Segment Start: Provided information
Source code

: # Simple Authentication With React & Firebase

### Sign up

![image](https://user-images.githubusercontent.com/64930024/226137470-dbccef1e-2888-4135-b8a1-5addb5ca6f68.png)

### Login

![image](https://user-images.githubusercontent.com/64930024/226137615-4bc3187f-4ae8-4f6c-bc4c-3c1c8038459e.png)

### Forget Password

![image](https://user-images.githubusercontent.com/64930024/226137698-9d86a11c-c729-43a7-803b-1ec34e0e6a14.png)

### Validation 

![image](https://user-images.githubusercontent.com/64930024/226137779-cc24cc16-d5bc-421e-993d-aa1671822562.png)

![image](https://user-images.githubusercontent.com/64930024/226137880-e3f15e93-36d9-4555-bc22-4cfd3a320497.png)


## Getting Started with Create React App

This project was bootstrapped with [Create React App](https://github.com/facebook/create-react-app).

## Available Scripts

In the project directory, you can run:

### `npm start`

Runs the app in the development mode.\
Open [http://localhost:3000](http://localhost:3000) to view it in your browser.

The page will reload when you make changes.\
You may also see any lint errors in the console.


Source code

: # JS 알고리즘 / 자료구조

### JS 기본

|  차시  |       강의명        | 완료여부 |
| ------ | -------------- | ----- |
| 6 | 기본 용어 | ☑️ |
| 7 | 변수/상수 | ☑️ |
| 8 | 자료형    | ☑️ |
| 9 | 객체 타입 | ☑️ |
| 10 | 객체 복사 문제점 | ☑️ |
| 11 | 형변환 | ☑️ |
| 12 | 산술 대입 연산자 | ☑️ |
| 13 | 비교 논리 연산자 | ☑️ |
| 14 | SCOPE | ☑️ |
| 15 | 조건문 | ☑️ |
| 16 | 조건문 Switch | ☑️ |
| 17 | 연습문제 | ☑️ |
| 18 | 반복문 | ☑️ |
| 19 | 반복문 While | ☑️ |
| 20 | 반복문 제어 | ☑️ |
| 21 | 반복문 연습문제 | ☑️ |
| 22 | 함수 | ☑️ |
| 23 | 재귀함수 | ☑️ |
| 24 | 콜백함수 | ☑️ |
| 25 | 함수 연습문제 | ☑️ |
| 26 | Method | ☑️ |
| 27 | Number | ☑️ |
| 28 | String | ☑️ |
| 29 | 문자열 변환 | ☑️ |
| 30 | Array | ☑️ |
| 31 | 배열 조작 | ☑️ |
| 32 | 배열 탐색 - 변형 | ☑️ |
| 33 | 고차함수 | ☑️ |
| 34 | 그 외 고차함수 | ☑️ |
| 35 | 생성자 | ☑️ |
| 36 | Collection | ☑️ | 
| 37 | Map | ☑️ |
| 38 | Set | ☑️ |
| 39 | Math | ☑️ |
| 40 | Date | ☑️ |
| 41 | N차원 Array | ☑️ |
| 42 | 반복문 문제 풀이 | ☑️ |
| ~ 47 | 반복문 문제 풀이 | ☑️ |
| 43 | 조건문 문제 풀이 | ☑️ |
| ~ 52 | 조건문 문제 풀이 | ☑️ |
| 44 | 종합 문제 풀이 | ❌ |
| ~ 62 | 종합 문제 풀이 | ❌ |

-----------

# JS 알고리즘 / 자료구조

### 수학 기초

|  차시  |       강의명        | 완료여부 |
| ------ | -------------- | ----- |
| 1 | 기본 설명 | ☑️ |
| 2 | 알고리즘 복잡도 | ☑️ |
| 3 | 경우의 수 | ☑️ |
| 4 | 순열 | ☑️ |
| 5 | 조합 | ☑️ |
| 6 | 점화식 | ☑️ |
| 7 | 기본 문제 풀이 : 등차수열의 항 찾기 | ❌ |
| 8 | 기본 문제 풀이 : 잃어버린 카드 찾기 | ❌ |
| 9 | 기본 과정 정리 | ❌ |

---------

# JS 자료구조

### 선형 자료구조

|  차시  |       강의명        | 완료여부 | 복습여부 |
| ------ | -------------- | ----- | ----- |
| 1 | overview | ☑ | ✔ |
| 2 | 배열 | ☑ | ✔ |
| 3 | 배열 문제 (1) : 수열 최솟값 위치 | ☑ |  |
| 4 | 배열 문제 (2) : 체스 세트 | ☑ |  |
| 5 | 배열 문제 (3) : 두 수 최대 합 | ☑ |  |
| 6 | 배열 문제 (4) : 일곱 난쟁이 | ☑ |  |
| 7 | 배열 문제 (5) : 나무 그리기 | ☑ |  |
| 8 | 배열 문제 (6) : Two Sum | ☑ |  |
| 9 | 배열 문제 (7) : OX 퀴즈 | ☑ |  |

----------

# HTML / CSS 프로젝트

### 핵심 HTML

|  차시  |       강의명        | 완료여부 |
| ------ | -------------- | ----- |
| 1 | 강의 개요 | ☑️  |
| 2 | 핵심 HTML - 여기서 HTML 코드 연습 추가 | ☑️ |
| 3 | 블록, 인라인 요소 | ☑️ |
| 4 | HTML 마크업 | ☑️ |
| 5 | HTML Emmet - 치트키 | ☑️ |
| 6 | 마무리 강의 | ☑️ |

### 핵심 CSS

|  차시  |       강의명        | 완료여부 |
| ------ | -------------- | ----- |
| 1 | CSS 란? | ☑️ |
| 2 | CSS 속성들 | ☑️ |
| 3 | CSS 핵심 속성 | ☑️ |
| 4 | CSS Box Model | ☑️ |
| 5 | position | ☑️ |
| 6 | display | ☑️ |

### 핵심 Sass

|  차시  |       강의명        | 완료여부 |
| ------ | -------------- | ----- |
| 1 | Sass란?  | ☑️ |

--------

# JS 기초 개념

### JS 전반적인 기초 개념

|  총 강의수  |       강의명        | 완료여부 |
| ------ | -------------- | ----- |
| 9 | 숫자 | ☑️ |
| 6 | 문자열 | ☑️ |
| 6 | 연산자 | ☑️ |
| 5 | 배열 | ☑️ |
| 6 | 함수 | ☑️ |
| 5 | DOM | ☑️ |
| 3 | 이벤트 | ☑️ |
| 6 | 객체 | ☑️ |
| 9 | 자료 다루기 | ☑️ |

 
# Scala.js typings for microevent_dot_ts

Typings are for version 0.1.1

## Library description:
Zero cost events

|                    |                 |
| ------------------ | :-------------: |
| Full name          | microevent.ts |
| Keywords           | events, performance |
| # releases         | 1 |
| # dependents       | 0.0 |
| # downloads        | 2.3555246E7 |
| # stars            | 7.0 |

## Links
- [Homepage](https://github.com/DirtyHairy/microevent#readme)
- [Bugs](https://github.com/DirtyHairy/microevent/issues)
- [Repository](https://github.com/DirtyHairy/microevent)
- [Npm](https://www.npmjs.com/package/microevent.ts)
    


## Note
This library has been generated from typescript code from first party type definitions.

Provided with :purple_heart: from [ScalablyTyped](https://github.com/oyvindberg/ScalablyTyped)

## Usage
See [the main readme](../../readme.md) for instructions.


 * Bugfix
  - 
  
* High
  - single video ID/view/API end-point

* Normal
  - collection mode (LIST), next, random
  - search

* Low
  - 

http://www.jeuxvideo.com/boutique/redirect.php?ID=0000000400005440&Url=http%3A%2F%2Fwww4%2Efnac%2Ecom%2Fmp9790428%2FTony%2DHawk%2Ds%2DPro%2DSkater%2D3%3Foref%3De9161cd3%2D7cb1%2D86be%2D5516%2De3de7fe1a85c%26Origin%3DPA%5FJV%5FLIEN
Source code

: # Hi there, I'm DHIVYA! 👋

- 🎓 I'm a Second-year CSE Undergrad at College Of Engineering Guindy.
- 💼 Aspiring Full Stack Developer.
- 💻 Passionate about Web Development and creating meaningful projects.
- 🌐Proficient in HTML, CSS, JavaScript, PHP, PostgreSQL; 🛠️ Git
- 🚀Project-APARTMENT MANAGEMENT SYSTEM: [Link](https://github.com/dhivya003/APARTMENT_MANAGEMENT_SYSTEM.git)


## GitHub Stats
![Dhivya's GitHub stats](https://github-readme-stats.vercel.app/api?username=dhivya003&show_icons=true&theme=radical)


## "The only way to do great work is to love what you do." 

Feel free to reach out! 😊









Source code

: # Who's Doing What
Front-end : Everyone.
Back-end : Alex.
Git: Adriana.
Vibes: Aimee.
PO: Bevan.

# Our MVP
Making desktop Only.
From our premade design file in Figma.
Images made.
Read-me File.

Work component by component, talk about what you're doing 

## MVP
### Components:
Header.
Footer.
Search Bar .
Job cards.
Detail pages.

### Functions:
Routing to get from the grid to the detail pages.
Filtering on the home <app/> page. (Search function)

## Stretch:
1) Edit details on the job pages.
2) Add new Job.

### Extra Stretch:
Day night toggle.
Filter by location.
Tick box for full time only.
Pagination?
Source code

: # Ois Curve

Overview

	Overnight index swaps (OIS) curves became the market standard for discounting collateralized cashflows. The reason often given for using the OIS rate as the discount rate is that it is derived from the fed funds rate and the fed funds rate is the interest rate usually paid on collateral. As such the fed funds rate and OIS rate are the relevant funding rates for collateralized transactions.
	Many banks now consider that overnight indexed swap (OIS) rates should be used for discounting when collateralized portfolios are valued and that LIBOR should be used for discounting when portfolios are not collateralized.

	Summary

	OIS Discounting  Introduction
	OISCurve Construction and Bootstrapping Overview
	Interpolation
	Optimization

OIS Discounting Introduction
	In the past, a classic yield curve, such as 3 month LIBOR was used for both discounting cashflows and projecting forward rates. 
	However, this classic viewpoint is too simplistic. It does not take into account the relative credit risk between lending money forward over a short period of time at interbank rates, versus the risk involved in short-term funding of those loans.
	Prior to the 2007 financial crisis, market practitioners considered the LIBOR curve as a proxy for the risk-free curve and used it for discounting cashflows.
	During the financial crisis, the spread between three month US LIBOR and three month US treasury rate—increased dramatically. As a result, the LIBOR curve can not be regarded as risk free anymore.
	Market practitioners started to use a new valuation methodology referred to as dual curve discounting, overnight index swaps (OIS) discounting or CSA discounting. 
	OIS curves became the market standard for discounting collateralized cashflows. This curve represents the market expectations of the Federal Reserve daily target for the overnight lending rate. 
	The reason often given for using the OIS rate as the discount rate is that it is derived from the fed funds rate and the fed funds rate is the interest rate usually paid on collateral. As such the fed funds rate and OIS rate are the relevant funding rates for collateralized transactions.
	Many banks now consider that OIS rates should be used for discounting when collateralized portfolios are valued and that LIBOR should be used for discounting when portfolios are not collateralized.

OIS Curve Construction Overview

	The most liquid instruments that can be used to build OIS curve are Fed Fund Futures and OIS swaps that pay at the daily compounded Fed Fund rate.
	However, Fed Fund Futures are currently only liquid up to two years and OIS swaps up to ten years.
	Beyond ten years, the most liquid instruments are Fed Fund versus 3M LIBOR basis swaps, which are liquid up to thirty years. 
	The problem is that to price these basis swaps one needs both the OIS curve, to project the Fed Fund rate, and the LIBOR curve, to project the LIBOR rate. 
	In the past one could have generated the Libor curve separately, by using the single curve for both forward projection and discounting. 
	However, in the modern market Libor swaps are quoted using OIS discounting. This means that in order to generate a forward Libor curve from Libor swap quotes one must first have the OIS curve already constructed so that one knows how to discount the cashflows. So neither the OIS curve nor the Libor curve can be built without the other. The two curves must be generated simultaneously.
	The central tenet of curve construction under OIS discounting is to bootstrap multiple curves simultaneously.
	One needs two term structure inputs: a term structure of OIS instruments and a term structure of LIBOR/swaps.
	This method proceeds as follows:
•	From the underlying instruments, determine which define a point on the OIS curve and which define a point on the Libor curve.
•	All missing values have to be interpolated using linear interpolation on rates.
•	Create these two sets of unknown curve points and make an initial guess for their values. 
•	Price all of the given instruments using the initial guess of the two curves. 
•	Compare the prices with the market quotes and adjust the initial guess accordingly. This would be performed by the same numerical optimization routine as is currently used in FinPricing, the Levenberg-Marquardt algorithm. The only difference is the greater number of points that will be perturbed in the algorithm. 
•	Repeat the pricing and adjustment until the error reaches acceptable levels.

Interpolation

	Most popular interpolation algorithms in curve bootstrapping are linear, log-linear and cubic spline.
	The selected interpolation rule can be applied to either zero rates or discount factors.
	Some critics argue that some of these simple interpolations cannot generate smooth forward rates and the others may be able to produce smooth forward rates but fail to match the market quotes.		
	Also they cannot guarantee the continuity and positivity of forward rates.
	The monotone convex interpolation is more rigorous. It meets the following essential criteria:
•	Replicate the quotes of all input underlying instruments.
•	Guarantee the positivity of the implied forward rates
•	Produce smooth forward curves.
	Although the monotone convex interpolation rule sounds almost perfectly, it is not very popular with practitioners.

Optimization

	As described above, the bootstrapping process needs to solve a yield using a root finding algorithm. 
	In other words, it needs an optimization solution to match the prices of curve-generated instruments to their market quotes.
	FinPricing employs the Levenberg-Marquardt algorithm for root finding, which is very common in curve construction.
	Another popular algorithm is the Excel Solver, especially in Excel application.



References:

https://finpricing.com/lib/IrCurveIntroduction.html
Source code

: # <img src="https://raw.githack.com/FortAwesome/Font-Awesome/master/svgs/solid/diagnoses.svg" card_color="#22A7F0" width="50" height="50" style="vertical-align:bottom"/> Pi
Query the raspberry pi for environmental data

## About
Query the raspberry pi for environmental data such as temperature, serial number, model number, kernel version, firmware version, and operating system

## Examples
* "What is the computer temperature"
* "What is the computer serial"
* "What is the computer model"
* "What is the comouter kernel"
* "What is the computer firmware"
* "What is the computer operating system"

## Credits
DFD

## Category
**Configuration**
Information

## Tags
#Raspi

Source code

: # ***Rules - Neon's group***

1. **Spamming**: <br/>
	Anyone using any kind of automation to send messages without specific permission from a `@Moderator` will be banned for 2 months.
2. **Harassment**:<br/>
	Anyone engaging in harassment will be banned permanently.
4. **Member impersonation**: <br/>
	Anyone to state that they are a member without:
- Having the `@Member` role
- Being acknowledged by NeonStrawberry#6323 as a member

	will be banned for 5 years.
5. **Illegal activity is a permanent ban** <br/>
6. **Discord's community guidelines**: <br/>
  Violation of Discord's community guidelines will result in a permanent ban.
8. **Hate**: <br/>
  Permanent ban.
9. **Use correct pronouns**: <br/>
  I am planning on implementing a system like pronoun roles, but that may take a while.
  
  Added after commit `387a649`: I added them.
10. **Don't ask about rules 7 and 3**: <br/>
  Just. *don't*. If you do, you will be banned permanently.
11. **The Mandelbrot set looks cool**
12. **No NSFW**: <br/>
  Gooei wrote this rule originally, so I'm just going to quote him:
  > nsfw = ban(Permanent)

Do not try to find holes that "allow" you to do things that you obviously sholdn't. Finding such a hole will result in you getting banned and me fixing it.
Segment End: Provided information
Every line above from the line with "N차원 Array | ☑️ |" to the line with "### 핵심 Sass", both included, must be reproduced exactly, and no other line may appear.

Answer to this exercise:
| 41 | N차원 Array | ☑️ |
| 42 | 반복문 문제 풀이 | ☑️ |
| ~ 47 | 반복문 문제 풀이 | ☑️ |
| 43 | 조건문 문제 풀이 | ☑️ |
| ~ 52 | 조건문 문제 풀이 | ☑️ |
| 44 | 종합 문제 풀이 | ❌ |
| ~ 62 | 종합 문제 풀이 | ❌ |

-----------

# JS 알고리즘 / 자료구조

### 수학 기초

|  차시  |       강의명        | 완료여부 |
| ------ | -------------- | ----- |
| 1 | 기본 설명 | ☑️ |
| 2 | 알고리즘 복잡도 | ☑️ |
| 3 | 경우의 수 | ☑️ |
| 4 | 순열 | ☑️ |
| 5 | 조합 | ☑️ |
| 6 | 점화식 | ☑️ |
| 7 | 기본 문제 풀이 : 등차수열의 항 찾기 | ❌ |
| 8 | 기본 문제 풀이 : 잃어버린 카드 찾기 | ❌ |
| 9 | 기본 과정 정리 | ❌ |

---------

# JS 자료구조

### 선형 자료구조

|  차시  |       강의명        | 완료여부 | 복습여부 |
| ------ | -------------- | ----- | ----- |
| 1 | overview | ☑ | ✔ |
| 2 | 배열 | ☑ | ✔ |
| 3 | 배열 문제 (1) : 수열 최솟값 위치 | ☑ |  |
| 4 | 배열 문제 (2) : 체스 세트 | ☑ |  |
| 5 | 배열 문제 (3) : 두 수 최대 합 | ☑ |  |
| 6 | 배열 문제 (4) : 일곱 난쟁이 | ☑ |  |
| 7 | 배열 문제 (5) : 나무 그리기 | ☑ |  |
| 8 | 배열 문제 (6) : Two Sum | ☑ |  |
| 9 | 배열 문제 (7) : OX 퀴즈 | ☑ |  |

----------

# HTML / CSS 프로젝트

### 핵심 HTML

|  차시  |       강의명        | 완료여부 |
| ------ | -------------- | ----- |
| 1 | 강의 개요 | ☑️  |
| 2 | 핵심 HTML - 여기서 HTML 코드 연습 추가 | ☑️ |
| 3 | 블록, 인라인 요소 | ☑️ |
| 4 | HTML 마크업 | ☑️ |
| 5 | HTML Emmet - 치트키 | ☑️ |
| 6 | 마무리 강의 | ☑️ |

### 핵심 CSS

|  차시  |       강의명        | 완료여부 |
| ------ | -------------- | ----- |
| 1 | CSS 란? | ☑️ |
| 2 | CSS 속성들 | ☑️ |
| 3 | CSS 핵심 속성 | ☑️ |
| 4 | CSS Box Model | ☑️ |
| 5 | position | ☑️ |
| 6 | display | ☑️ |

### 핵심 Sass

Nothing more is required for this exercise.